Hoje, com um simples investimento em sensores que medem o teor de humidade do solo, aliado a um algoritmo baseado em IA, pode começar a bombear água nas quantidades certas para as áreas certas, em vez de bombear água de forma arbitrária. Ou seja, uma solução digital pode ajudar, a dessalinização pode ajudar, a conservação pode ajudar, ou uma melhor gestão dos recursos, talvez construindo mais ou menos barragens.

Pretende-se que as águas residuais domésticas sejam encaradas como um recurso, não sejam apenas despejadas no mar, depois de tratadas. Que sejam tratadas para o setor terciário ou agrícola, isso pode ser uma grande ajuda no abastecimento de água. Para isso não é necessário construir uma central. Podemos ter uma combinação de reutilização de água, e sei que as pessoas na União Europeia são sensíveis a isso, para a agricultura.

Digitalizem o sector da água, tentem utilizar os aquíferos de uma forma mais inteligente e usem a dessalinização, para terem um cocktail de soluções que ajudarão Portugal a mitigar e criar uma melhor resiliência para o abastecimento de água.

Precisamos de mudar a forma como usamos a água na Europa?

Talvez se surpreenda com o fato de os europeus não desperdiçarem água e não consumirem água como é consumida no Canadá, nos Estados Unidos ou no Golfo. Os europeus são mais racionais no uso da água.

O consumo per capita em lugares como Portugal, Espanha, França está abaixo de 200 litros por pessoa, já em lugares como o Canadá e a América, é de 400 litros por pessoa e pode chegar a 450 em lugares como a Arábia Saudita, onde a água é muito cara.

Os europeus estão a fazer um trabalho relativamente bom na utilização da água, mas é preciso pensar mais sobre como encontrar soluções inteligentes para a água, porque o comportamento geral dos cidadãos não é mau e isso é louvável.
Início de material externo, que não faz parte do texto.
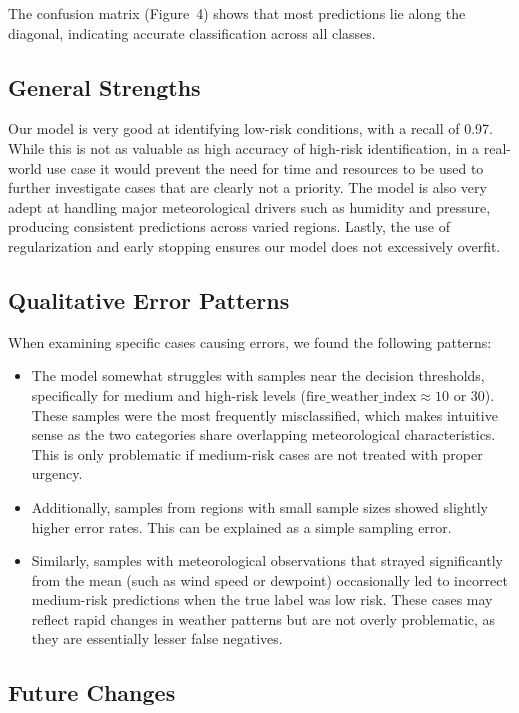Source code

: \documentclass[11pt]{article}
\begin{document}
The confusion matrix (Figure~4) shows that most predictions lie along the diagonal, indicating accurate classification across all classes.

\subsection{General Strengths}

Our model is very good at identifying low-risk conditions, with a recall of 0.97. While this is not as valuable as high accuracy of high-risk identification, in a real-world use case it would prevent the need for time and resources to be used to further investigate cases that are clearly not a priority. The model is also very adept at handling major meteorological drivers such as humidity and pressure, producing consistent predictions across varied regions. Lastly, the use of regularization and early stopping ensures our model does not excessively overfit.

\subsection{Qualitative Error Patterns}

When examining specific cases causing errors, we found the following patterns:

\begin{itemize}
    \item The model somewhat struggles with samples near the decision thresholds, specifically for medium and high-risk levels ($\text{fire\_weather\_index} \approx 10$ or $30$). These samples were the most frequently misclassified, which makes intuitive sense as the two categories share overlapping meteorological characteristics. This is only problematic if medium-risk cases are not treated with proper urgency.
    \item Additionally, samples from regions with small sample sizes showed slightly higher error rates. This can be explained as a simple sampling error.
    \item Similarly, samples with meteorological observations that strayed significantly from the mean (such as wind speed or dewpoint) occasionally led to incorrect medium-risk predictions when the true label was low risk. These cases may reflect rapid changes in weather patterns but are not overly problematic, as they are essentially lesser false negatives.
\end{itemize}

\subsection{Future Changes}
\end{document}
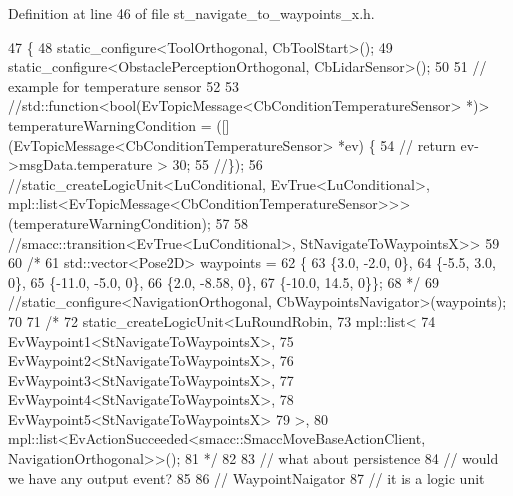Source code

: Definition at line 46 of file st\+\_\+navigate\+\_\+to\+\_\+waypoints\+\_\+x.\+h.


\begin{DoxyCode}
47   \{
48     static\_configure<ToolOrthogonal, CbToolStart>();
49     static\_configure<ObstaclePerceptionOrthogonal, CbLidarSensor>();
50     
51     \textcolor{comment}{// example for temperature sensor}
52 
53     \textcolor{comment}{//std::function<bool(EvTopicMessage<CbConditionTemperatureSensor> *)> temperatureWarningCondition =
       ([](EvTopicMessage<CbConditionTemperatureSensor> *ev) \{}
54     \textcolor{comment}{//  return ev->msgData.temperature > 30;}
55     \textcolor{comment}{//\});}
56     \textcolor{comment}{//static\_createLogicUnit<LuConditional, EvTrue<LuConditional>,
       mpl::list<EvTopicMessage<CbConditionTemperatureSensor>>>(temperatureWarningCondition);}
57 
58     \textcolor{comment}{//smacc::transition<EvTrue<LuConditional>, StNavigateToWaypointsX>>}
59 
60     \textcolor{comment}{/*}
61 \textcolor{comment}{    std::vector<Pose2D> waypoints =}
62 \textcolor{comment}{        \{}
63 \textcolor{comment}{            \{3.0, -2.0, 0\},}
64 \textcolor{comment}{            \{-5.5, 3.0, 0\},}
65 \textcolor{comment}{            \{-11.0, -5.0, 0\},}
66 \textcolor{comment}{            \{2.0, -8.58, 0\},}
67 \textcolor{comment}{            \{-10.0, 14.5, 0\}\};}
68 \textcolor{comment}{*/}
69     \textcolor{comment}{//static\_configure<NavigationOrthogonal, CbWaypointsNavigator>(waypoints);}
70 
71     \textcolor{comment}{/*}
72 \textcolor{comment}{    static\_createLogicUnit<LuRoundRobin, }
73 \textcolor{comment}{                              mpl::list<}
74 \textcolor{comment}{                                   EvWaypoint1<StNavigateToWaypointsX>,}
75 \textcolor{comment}{                                   EvWaypoint2<StNavigateToWaypointsX>,}
76 \textcolor{comment}{                                   EvWaypoint3<StNavigateToWaypointsX>, }
77 \textcolor{comment}{                                   EvWaypoint4<StNavigateToWaypointsX>,}
78 \textcolor{comment}{                                   EvWaypoint5<StNavigateToWaypointsX>}
79 \textcolor{comment}{                                  >, }
80 \textcolor{comment}{                         mpl::list<EvActionSucceeded<smacc::SmaccMoveBaseActionClient,
       NavigationOrthogonal>>();}
81 \textcolor{comment}{                         */}
82 
83     \textcolor{comment}{// what about persistence}
84     \textcolor{comment}{// would we have any output event?}
85 
86     \textcolor{comment}{// WaypointNaigator}
87     \textcolor{comment}{// it is a logic unit}

\end{DoxyCode}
Especialmente na Escandinávia e em lugares como a Dinamarca, onde estão cercados por água, consomem 90 litros, na Suécia são 110 litros e têm o maior número de lagos de água doce e per capita.
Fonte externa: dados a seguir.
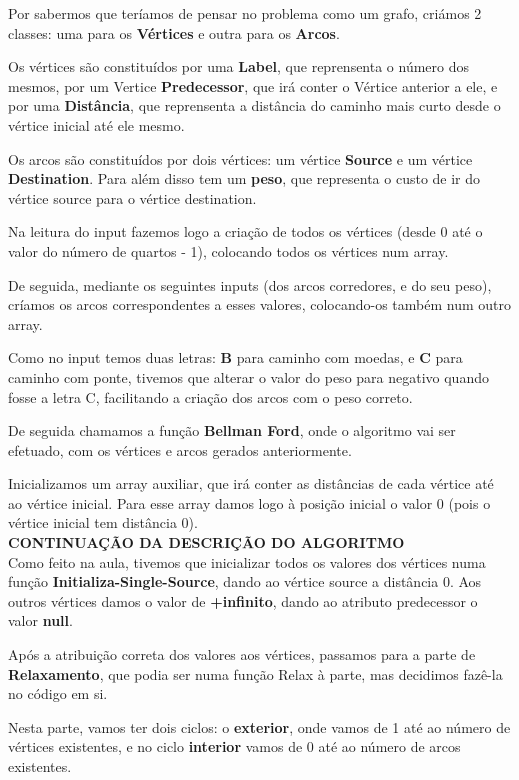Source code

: \documentclass[11pt]{article}   %
\begin{document}
Por sabermos que teríamos de pensar no problema como um grafo, criámos 2 classes: uma para os \textbf{Vértices} e outra para os \textbf{Arcos}.

Os vértices são constituídos por uma \textbf{Label}, que reprensenta o número dos mesmos, por um Vertice \textbf{Predecessor}, que irá conter o Vértice anterior a ele, e por uma \textbf{Distância}, que reprensenta a distância do caminho mais curto desde o vértice inicial até ele mesmo.

Os arcos são constituídos por dois vértices: um vértice \textbf{Source} e um vértice \textbf{Destination}. Para além disso tem um \textbf{peso}, que representa o custo de ir do vértice source para o vértice destination.

Na leitura do input fazemos logo a criação de todos os vértices (desde 0 até o valor do número de quartos - 1), colocando todos os vértices num array.

De seguida, mediante os seguintes inputs (dos arcos corredores, e do seu peso), críamos os arcos correspondentes a esses valores, colocando-os também num outro array.

Como no input temos duas letras: \textbf{B} para caminho com moedas, e \textbf{C} para caminho com ponte, tivemos que alterar o valor do peso para negativo quando fosse a letra C, facilitando a criação dos arcos com o peso correto.

De seguida chamamos a função \textbf{Bellman Ford}, onde o algoritmo vai ser efetuado, com os vértices e arcos gerados anteriormente.

Inicializamos um array auxiliar, que irá conter as distâncias de cada vértice até ao vértice inicial.
Para esse array damos logo à posição inicial o valor 0 (pois o vértice inicial tem distância 0).\\[0.5cm]

\large\textbf{CONTINUAÇÃO DA DESCRIÇÃO DO ALGORITMO}\\

Como feito na aula, tivemos que inicializar todos os valores dos vértices numa função \textbf{Initializa-Single-Source}, dando ao vértice source a distância 0. Aos outros vértices damos o valor de \textbf{+infinito}, dando ao atributo predecessor o valor \textbf{null}.

Após a atribuição correta dos valores aos vértices, passamos para a parte de \textbf{Relaxamento}, que podia ser numa função Relax à parte, mas decidimos fazê-la no código em si.

Nesta parte, vamos ter dois ciclos: o \textbf{exterior}, onde vamos de 1 até ao número de vértices existentes, e no ciclo \textbf{interior} vamos de 0 até ao número de arcos existentes.
\end{document}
Portanto, os europeus não são bebedores de água, se o posso dizer.

Em Portugal, e em particular na zona do Algarve, o problema vai para além do consumo doméstico. Há duas áreas que exigem muita água, o turismo e a agricultura.
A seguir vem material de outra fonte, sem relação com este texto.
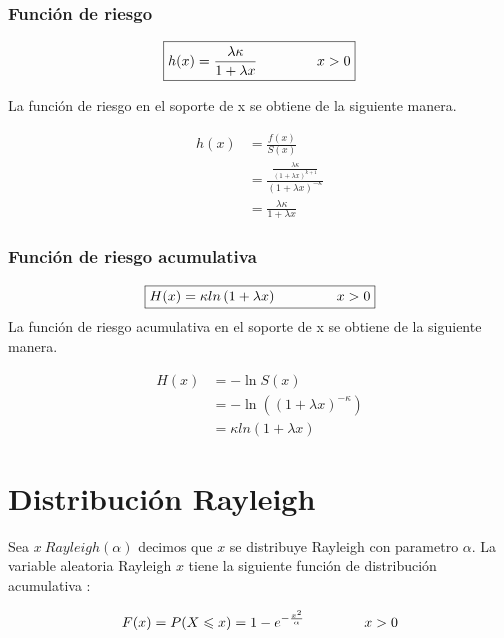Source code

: \documentclass[10pt,a4paper]{article}
\begin{document}
\subsubsection*{Funci\'on de riesgo}
\begin{equation*}
\boxed{
h(x) = \frac{\lambda \kappa}{1 + \lambda x} \hspace{1.5cm} x > 0}
\end{equation*}

La función de riesgo en el soporte de x se obtiene de la siguiente manera.

\begin{align*}
h(x) &= \frac{f(x)}{S(x)} \\
     &= \frac{\frac{\lambda \kappa}{ (1+ \lambda x)^{k+1}}}{\left( 1 + \lambda x \right) ^ {-\kappa}} \\
     &= \frac{\lambda \kappa}{1 + \lambda x}
\end{align*}

\subsubsection*{Funci\'on de riesgo acumulativa}
\begin{equation*}
\boxed{
H(x) = \kappa ln \left(1 + \lambda x \right) \hspace{1.5cm} x > 0}
\end{equation*}
La función de riesgo acumulativa en el soporte de x se obtiene de la siguiente manera.

\begin{align*}
H(x) &= -\ln S(x) \\
     &= - \ln \left( \left( 1 + \lambda x \right) ^ {-\kappa} \right)  \\
     &= \kappa ln \left(1 + \lambda x \right)
\end{align*}

\section{Distribuci\'on Rayleigh}

Sea $ x ~ Rayleigh(\alpha) $ decimos que $x$ se distribuye Rayleigh con parametro $\alpha$. La variable aleatoria Rayleigh $x$ tiene la siguiente función de distribución acumulativa :

\begin{equation*}
	F(x) = P(X \leqslant x) = 1 - e^ {-\frac{x^2}{\alpha}} \hspace{1.5cm} x>0
\end{equation*}
\end{document}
O crescimento do turismo, como sabe, requer muita água para campos de golfe, para hotéis, para resorts, etc. Na agricultura o mesmo. Pela pouca pesquisa que fiz, muitos agricultores portugueses procuram culturas de alto valor, como frutos silvestres, que exigem muita água. É aqui que são necessárias soluções inteligentes, que saiam do clássico como a dessalinização e a reutilização de água.

No futuro a tendência será para termos a água mais cara do que a energia?

Sei que a energia é extremamente cara em Portugal. Eu sei que o quilowatt-hora é de cerca de 20 cêntimos de euro, o que equivale a 25 cêntimos dos EUA e se compararmos com a Arábia Saudita é 4,6 cêntimos. Então a dessalinização aqui vai custar caro em termos de custo de energia e é por isso que em Portugal a dessalinização deveria realmente depender da energia solar. Esse é o caminho a seguir.

Em termos de comparação, a energia está em quilowatts hora e a água está em litros, há uma grande diferença. Mas acredito que os preços em Portugal vão aumentar, não para os níveis da Escandinávia, mas tenho a certeza de que serão mais altos do que os atuais, especialmente para acomodar o uso desnecessário de água. Penso que o maior impacto será sobre os agricultores porque os agricultores não pagam pela água, se tiverem um poço limitam-se a bombear.

O que pode ser feito no imediato?

Eventualmente Portugal irá seguir o modelo da Califórnia, os dois países têm muito em comum no que diz respeito ao stress térmico, às fontes de água e à agricultura.

A Califórnia acaba de aplicar uma taxa aos agricultores para utilizarem as águas subterrâneas e acredito que Portugal seguirá o exemplo para que as pessoas paguem mais pela água, pelo menos os agricultores.